Personally, I think we'll see some big ammendments before things start going in effect.

Like a complete repeal. :up:

So how's come the "doctor fix" wasn't in the actual Health Care Reform Bill passed earlier this year? Why were Republican amendments to do so defeated?
 
Not a complete repeal, I still don't understand how you of all people don't understand the need for this... but you won't answer THAT question.

Why weren't the Republican "ammendments" defeated? Well to be honest, they sucked.
 
Karl Rove: The Bad News About ObamaCare Keeps Piling Up - WSJ.com

This was brought home to me when I asked the CEO of a major restaurant chain about health reform's effect on his company, which now spends $25 million a year on employee health insurance. That will jump to at least $90 million a year once the new law is phased in. It will be cheaper, he told me, for the company to dump its coverage and pay a fine—$2,000 for each full-time worker—and make sure that no part-time employee accidentally worked 31 hours and thereby incurred the fine.

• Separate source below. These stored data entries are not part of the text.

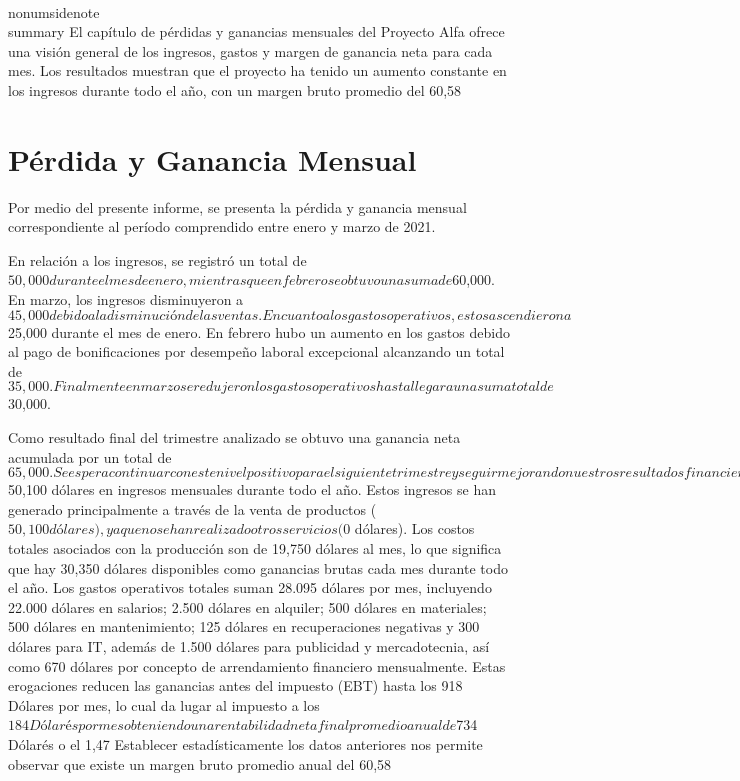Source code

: \\nonumsidenote\\{summary} El capítulo de pérdidas y ganancias mensuales del Proyecto Alfa ofrece una visión general de los ingresos, gastos y margen de ganancia neta para cada mes. Los resultados muestran que el proyecto ha tenido un aumento constante en los ingresos durante todo el año, con un margen bruto promedio del 60,58%
\section{Pérdida y Ganancia Mensual}

Por medio del presente informe, se presenta la pérdida y ganancia mensual correspondiente al período comprendido entre enero y marzo de 2021. 

En relación a los ingresos, se registró un total de $50,000 durante el mes de enero, mientras que en febrero se obtuvo una suma de $60,000. En marzo, los ingresos disminuyeron a $45,000 debido a la disminución de las ventas.

En cuanto a los gastos operativos, estos ascendieron a $25,000 durante el mes de enero. En febrero hubo un aumento en los gastos debido al pago de bonificaciones por desempeño laboral excepcional alcanzando un total de $35,000. Finalmente en marzo se redujeron los gastos operativos hasta llegar a una suma total de $30,000.

Como resultado final del trimestre analizado se obtuvo una ganancia neta acumulada por un total de $65,000.

Se espera continuar con este nivel positivo para el siguiente trimestre y seguir mejorando nuestros resultados financieros.
El Proyecto Alpha ha registrado $50,100 dólares en ingresos mensuales durante todo el año. Estos ingresos se han generado principalmente a través de la venta de productos ($50,100 dólares), ya que no se han realizado otros servicios ($0 dólares).
Los costos totales asociados con la producción son de 19,750 dólares al mes, lo que significa que hay 30,350 dólares disponibles como ganancias brutas cada mes durante todo el año.
Los gastos operativos totales suman 28.095 dólares por mes, incluyendo 22.000 dólares en salarios; 2.500 dólares en alquiler; 500 dólares en materiales; 500 dólares en mantenimiento; 125 dólares en recuperaciones negativas y 300 dólares para IT, además de 1.500 dólares para publicidad y mercadotecnia, así como 670 dólares por concepto de arrendamiento financiero mensualmente. Estas erogaciones reducen las ganancias antes del impuesto (EBT) hasta los 918 Dólares por mes, lo cual da lugar al impuesto a los $184 Dólarés por mes obteniendo una rentabilidad neta final promedio anual de $734 Dólarés o el 1,47%
Establecer estadísticamente los datos anteriores nos permite observar que existe un margen bruto promedio anual del 60,58%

This reality is settling in at businesses across America. A Midwestern contractor told me he pays $588,000 for health insurance for 70 employees, contributing up to $8,400 a year for a family's coverage. If he stops providing health insurance, he'll pay $2,000 per employee in fines, and the first 40 employees are exempt from fines altogether.

Employees who lose coverage get to select a policy from a government-sponsored insurance marketplace called the "exchange." This will be subsidized by taxpayers. Depending on his income, a worker will have to pay between 8% and 9.8% of the cost.

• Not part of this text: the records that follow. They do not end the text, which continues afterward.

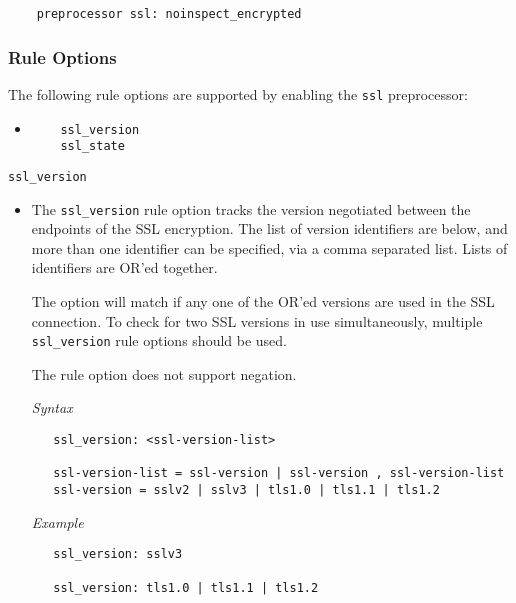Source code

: \documentclass[english]{report}
\begin{document}
\begin{verbatim}
    preprocessor ssl: noinspect_encrypted
\end{verbatim}

\subsubsection{Rule Options}

The following rule options are supported by enabling the \texttt{ssl} preprocessor:

\begin{itemize}
\item[]
\begin{verbatim}
    ssl_version
    ssl_state
\end{verbatim}
\end{itemize}

\texttt{ssl\_version}
\label{ssl:ssl_version}
\begin{itemize}

\item[] The \texttt{ssl\_version} rule option tracks the version negotiated between
the endpoints of the SSL encryption.  The list of version identifiers are below, and
more than one identifier can be specified, via a comma separated list.  Lists of
identifiers are OR'ed together.

The option will match if any one of the OR'ed versions are used in the SSL
connection.  To check for two SSL versions in use simultaneously, multiple
\texttt{ssl\_version} rule options should be used.

The rule option does not support negation.

\textit{Syntax}
\footnotesize
\begin{verbatim}
   ssl_version: <ssl-version-list>

   ssl-version-list = ssl-version | ssl-version , ssl-version-list
   ssl-version = sslv2 | sslv3 | tls1.0 | tls1.1 | tls1.2
\end{verbatim}

\textit{Example}
\begin{verbatim}
   ssl_version: sslv3

   ssl_version: tls1.0 | tls1.1 | tls1.2
\end{verbatim}

\end{itemize}
\end{document}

But there are a few hitches. Employers now pay for employee health plans with pre-tax dollars, but workers who buy into one on the exchange pay with after-tax dollars. Families making less than $30,000 and individuals making less than $15,000 a year will be dumped into Medicaid, widely viewed as second-class health care.

Either Mr. Obama was stunningly blind to these perverse effects when he promised people could keep their coverage, or he felt that admitting his plan would collapse employer-provided health coverage could keep it from passing. Either way—self-deception or deliberate deceit—health reform is going to turn out far differently than was promised. And because more workers will be dumped into subsidized coverage, taxpayers are likely to pay much more than the $1 trillion-plus price tag claimed by ObamaCare advocates for its first 10 years.

It doesn't end there. Another way the new health reform will have consequences that are the opposite of what was promised can be found in new draft regulations (its Interim Final Rule) from the Department of Health and Human Services. The proposed rules could cause as many as half of all workers to lose their existing coverage.

Health-care plans that existed before the new law are "grandfathered" with regard to some of its provisions. The rules released Monday spell out how little these plans can change without losing their protected status.

Health plans would no longer be grandfathered if a business changes insurance companies (a common practice when employers shop for lower prices), raises deductibles more than 5%, drops any existing benefits, or even increases co-pays by as little as $5.

Complying with these new rules would raise costs for companies who provide coverage, reduce competition among health insurance companies, and discourage efforts to make employees more price conscious. The Obama administration itself estimates that these draft rules could cost up to 80% of small employers and 64% of large employers their grandfathered status. This translates to between 87 million and 115 million Americans losing their current coverage.
 
CEO of a major restaurant chain

I think this bit is worth taking into account. I don't exactly have sympathy for CEOs who whine about maybe having to pay a bit more-if they're running major businesses, I'm guessing they're able to afford parting with a bit of their earnings.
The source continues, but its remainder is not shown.